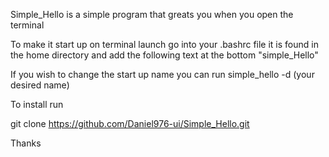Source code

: Simple_Hello is a simple program that greats you when you open the terminal

To make it start up on terminal launch go into your .bashrc file it is found in the home directory and add the following text at the bottom "simple_Hello"

If you wish to change the start up name you can run simple_hello -d (your desired name)

To install run 

git clone https://github.com/Daniel976-ui/Simple_Hello.git


Thanks
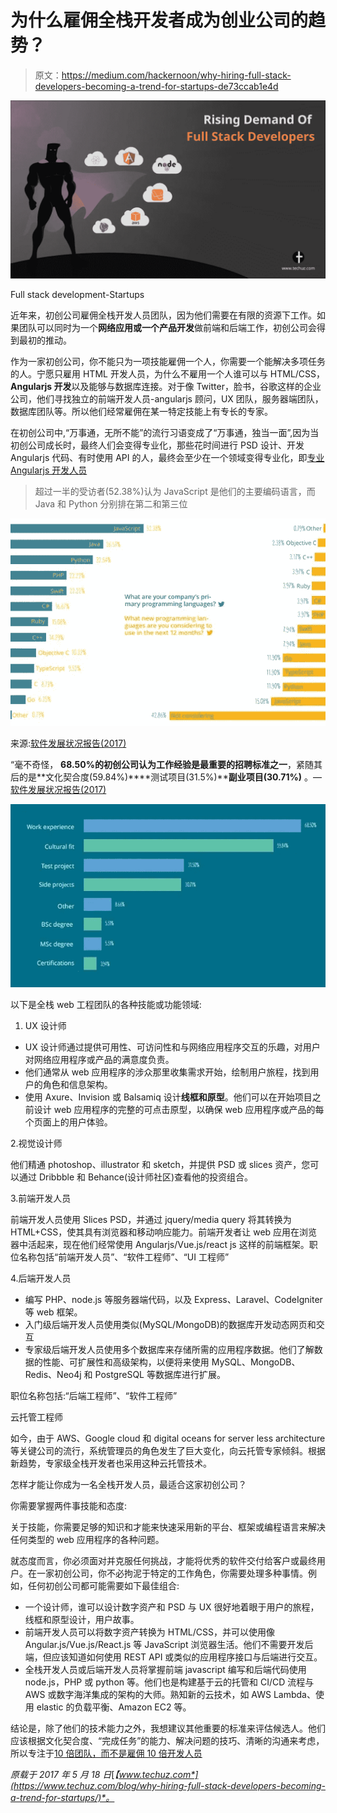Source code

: # 为什么雇佣全栈开发者成为创业公司的趋势？

> 原文：<https://medium.com/hackernoon/why-hiring-full-stack-developers-becoming-a-trend-for-startups-de73ccab1e4d>

![](img/5330ecd9f0aa1f0e7e927ac772ac51f8.png)

Full stack development-Startups

近年来，初创公司雇佣全栈开发人员团队，因为他们需要在有限的资源下工作。如果团队可以同时为一个**网络应用或一个产品开发**做前端和后端工作，初创公司会得到最初的推动。

作为一家初创公司，你不能只为一项技能雇佣一个人，你需要一个能解决多项任务的人。宁愿只雇用 HTML 开发人员，为什么不雇用一个人谁可以与 HTML/CSS， **Angularjs 开发**以及能够与数据库连接。对于像 Twitter，脸书，谷歌这样的企业公司，他们寻找独立的前端开发人员-angularjs 顾问，UX 团队，服务器端团队，数据库团队等。所以他们经常雇佣在某一特定技能上有专长的专家。

在初创公司中,“万事通，无所不能”的流行习语变成了“万事通，独当一面”,因为当初创公司成长时，最终人们会变得专业化，那些花时间进行 PSD 设计、开发 Angularjs 代码、有时使用 API 的人，最终会至少在一个领域变得专业化，即[专业 Angularjs 开发人员](https://www.techuz.com/angular-js-development/)

> 超过一半的受访者(52.38%)认为 JavaScript 是他们的主要编码语言，而 Java 和 Python 分别排在第二和第三位

![](img/f4c9e858fcc0a57639014ef1033b3318.png)

来源:[软件发展状况报告(2017)](http://codingsans.com/state-of-software-development-startups-2017)

“毫不奇怪， **68.50%的初创公司认为工作经验是最重要的招聘标准之一**，紧随其后的是**文化契合度(59.84%)****测试项目(31.5%)****副业项目(30.71%)** 。— [软件发展状况报告(2017)](http://codingsans.com/state-of-software-development-startups-2017)

![](img/bc315306b0b94b8ed5a9b05e2ebe91af.png)

以下是全栈 web 工程团队的各种技能或功能领域:

1.  UX 设计师

*   UX 设计师通过提供可用性、可访问性和与网络应用程序交互的乐趣，对用户对网络应用程序或产品的满意度负责。
*   他们通常从 web 应用程序的涉众那里收集需求开始，绘制用户旅程，找到用户的角色和信息架构。
*   使用 Axure、Invision 或 Balsamiq 设计**线框和原型**。他们可以在开始项目之前设计 web 应用程序的完整的可点击原型，以确保 web 应用程序或产品的每个页面上的用户体验。

2.视觉设计师

他们精通 photoshop、illustrator 和 sketch，并提供 PSD 或 slices 资产，您可以通过 Dribbble 和 Behance(设计师社区)查看他的投资组合。

3.前端开发人员

前端开发人员使用 Slices PSD，并通过 jquery/media query 将其转换为 HTML+CSS，使其具有浏览器和移动响应能力。前端开发者让 web 应用在浏览器中活起来，现在他们经常使用 Angularjs/Vue.js/react js 这样的前端框架。职位名称包括“前端开发人员”、“软件工程师”、“UI 工程师”

4.后端开发人员

*   编写 PHP、node.js 等服务器端代码，以及 Express、Laravel、CodeIgniter 等 web 框架。
*   入门级后端开发人员使用类似(MySQL/MongoDB)的数据库开发动态网页和交互
*   专家级后端开发人员使用多个数据库来存储所需的应用程序数据。他们了解数据的性能、可扩展性和高级架构，以便将来使用 MySQL、MongoDB、Redis、Neo4j 和 PostgreSQL 等数据库进行扩展。

职位名称包括:“后端工程师”、“软件工程师”

云托管工程师

如今，由于 AWS、Google cloud 和 digital oceans for server less architecture 等关键公司的流行，系统管理员的角色发生了巨大变化，向云托管专家倾斜。根据新趋势，专家级全栈开发者也采用这种云托管技术。

怎样才能让你成为一名全栈开发人员，最适合这家初创公司？

你需要掌握两件事技能和态度:

关于技能，你需要足够的知识和才能来快速采用新的平台、框架或编程语言来解决任何类型的 web 应用程序的各种问题。

就态度而言，你必须面对并克服任何挑战，才能将优秀的软件交付给客户或最终用户。在一家初创公司，你不必拘泥于特定的工作角色，你需要处理多种事情。例如，任何初创公司都可能需要如下最佳组合:

*   一个设计师，谁可以设计数字资产和 PSD 与 UX 很好地着眼于用户的旅程，线框和原型设计，用户故事。
*   前端开发人员可以将数字资产转换为 HTML/CSS，并可以使用像 Angular.js/Vue.js/React.js 等 JavaScript 浏览器生活。他们不需要开发后端，但应该知道如何使用 REST API 或类似的应用程序接口与后端进行交互。
*   全栈开发人员或后端开发人员将掌握前端 javascript 编写和后端代码使用 node.js，PHP 或 python 等。他们也是构建基于云的托管和 CI/CD 流程与 AWS 或数字海洋集成的架构的大师。熟知新的云技术，如 AWS Lambda、使用 elastic 的负载平衡、Amazon EC2 等。

结论是，除了他们的技术能力之外，我想建议其他重要的标准来评估候选人。他们应该根据文化契合度、“完成任务”的能力、解决问题的技巧、清晰的沟通来考虑，所以专注于[10 倍团队，而不是雇佣 10 倍开发人员](https://avichal.com/2011/12/16/focus-on-building-10x-teams-not-on-hiring-10x-developers/)

*原载于 2017 年 5 月 18 日*[*【www.techuz.com*](https://www.techuz.com/blog/why-hiring-full-stack-developers-becoming-a-trend-for-startups/)*。*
════════════════
• Problem to work on
Please output the material as written, apart from the images.

• Your response
Source code

: Simple_Hello is a simple program that greats you when you open the terminal

To make it start up on terminal launch go into your .bashrc file it is found in the home directory and add the following text at the bottom "simple_Hello"

If you wish to change the start up name you can run simple_hello -d (your desired name)

To install run 

git clone https://github.com/Daniel976-ui/Simple_Hello.git


Thanks
Source code

: # 为什么雇佣全栈开发者成为创业公司的趋势？

> 原文：<https://medium.com/hackernoon/why-hiring-full-stack-developers-becoming-a-trend-for-startups-de73ccab1e4d>

![](img/5330ecd9f0aa1f0e7e927ac772ac51f8.png)

Full stack development-Startups

近年来，初创公司雇佣全栈开发人员团队，因为他们需要在有限的资源下工作。如果团队可以同时为一个**网络应用或一个产品开发**做前端和后端工作，初创公司会得到最初的推动。

作为一家初创公司，你不能只为一项技能雇佣一个人，你需要一个能解决多项任务的人。宁愿只雇用 HTML 开发人员，为什么不雇用一个人谁可以与 HTML/CSS， **Angularjs 开发**以及能够与数据库连接。对于像 Twitter，脸书，谷歌这样的企业公司，他们寻找独立的前端开发人员-angularjs 顾问，UX 团队，服务器端团队，数据库团队等。所以他们经常雇佣在某一特定技能上有专长的专家。

在初创公司中,“万事通，无所不能”的流行习语变成了“万事通，独当一面”,因为当初创公司成长时，最终人们会变得专业化，那些花时间进行 PSD 设计、开发 Angularjs 代码、有时使用 API 的人，最终会至少在一个领域变得专业化，即[专业 Angularjs 开发人员](https://www.techuz.com/angular-js-development/)

> 超过一半的受访者(52.38%)认为 JavaScript 是他们的主要编码语言，而 Java 和 Python 分别排在第二和第三位

![](img/f4c9e858fcc0a57639014ef1033b3318.png)

来源:[软件发展状况报告(2017)](http://codingsans.com/state-of-software-development-startups-2017)

“毫不奇怪， **68.50%的初创公司认为工作经验是最重要的招聘标准之一**，紧随其后的是**文化契合度(59.84%)****测试项目(31.5%)****副业项目(30.71%)** 。— [软件发展状况报告(2017)](http://codingsans.com/state-of-software-development-startups-2017)

![](img/bc315306b0b94b8ed5a9b05e2ebe91af.png)

以下是全栈 web 工程团队的各种技能或功能领域:

1.  UX 设计师

*   UX 设计师通过提供可用性、可访问性和与网络应用程序交互的乐趣，对用户对网络应用程序或产品的满意度负责。
*   他们通常从 web 应用程序的涉众那里收集需求开始，绘制用户旅程，找到用户的角色和信息架构。
*   使用 Axure、Invision 或 Balsamiq 设计**线框和原型**。他们可以在开始项目之前设计 web 应用程序的完整的可点击原型，以确保 web 应用程序或产品的每个页面上的用户体验。

2.视觉设计师

他们精通 photoshop、illustrator 和 sketch，并提供 PSD 或 slices 资产，您可以通过 Dribbble 和 Behance(设计师社区)查看他的投资组合。

3.前端开发人员

前端开发人员使用 Slices PSD，并通过 jquery/media query 将其转换为 HTML+CSS，使其具有浏览器和移动响应能力。前端开发者让 web 应用在浏览器中活起来，现在他们经常使用 Angularjs/Vue.js/react js 这样的前端框架。职位名称包括“前端开发人员”、“软件工程师”、“UI 工程师”

4.后端开发人员

*   编写 PHP、node.js 等服务器端代码，以及 Express、Laravel、CodeIgniter 等 web 框架。
*   入门级后端开发人员使用类似(MySQL/MongoDB)的数据库开发动态网页和交互
*   专家级后端开发人员使用多个数据库来存储所需的应用程序数据。他们了解数据的性能、可扩展性和高级架构，以便将来使用 MySQL、MongoDB、Redis、Neo4j 和 PostgreSQL 等数据库进行扩展。

职位名称包括:“后端工程师”、“软件工程师”

云托管工程师

如今，由于 AWS、Google cloud 和 digital oceans for server less architecture 等关键公司的流行，系统管理员的角色发生了巨大变化，向云托管专家倾斜。根据新趋势，专家级全栈开发者也采用这种云托管技术。

怎样才能让你成为一名全栈开发人员，最适合这家初创公司？

你需要掌握两件事技能和态度:

关于技能，你需要足够的知识和才能来快速采用新的平台、框架或编程语言来解决任何类型的 web 应用程序的各种问题。

就态度而言，你必须面对并克服任何挑战，才能将优秀的软件交付给客户或最终用户。在一家初创公司，你不必拘泥于特定的工作角色，你需要处理多种事情。例如，任何初创公司都可能需要如下最佳组合:

*   一个设计师，谁可以设计数字资产和 PSD 与 UX 很好地着眼于用户的旅程，线框和原型设计，用户故事。
*   前端开发人员可以将数字资产转换为 HTML/CSS，并可以使用像 Angular.js/Vue.js/React.js 等 JavaScript 浏览器生活。他们不需要开发后端，但应该知道如何使用 REST API 或类似的应用程序接口与后端进行交互。
*   全栈开发人员或后端开发人员将掌握前端 javascript 编写和后端代码使用 node.js，PHP 或 python 等。他们也是构建基于云的托管和 CI/CD 流程与 AWS 或数字海洋集成的架构的大师。熟知新的云技术，如 AWS Lambda、使用 elastic 的负载平衡、Amazon EC2 等。

结论是，除了他们的技术能力之外，我想建议其他重要的标准来评估候选人。他们应该根据文化契合度、“完成任务”的能力、解决问题的技巧、清晰的沟通来考虑，所以专注于[10 倍团队，而不是雇佣 10 倍开发人员](https://avichal.com/2011/12/16/focus-on-building-10x-teams-not-on-hiring-10x-developers/)

*原载于 2017 年 5 月 18 日*[*【www.techuz.com*](https://www.techuz.com/blog/why-hiring-full-stack-developers-becoming-a-trend-for-startups/)*。*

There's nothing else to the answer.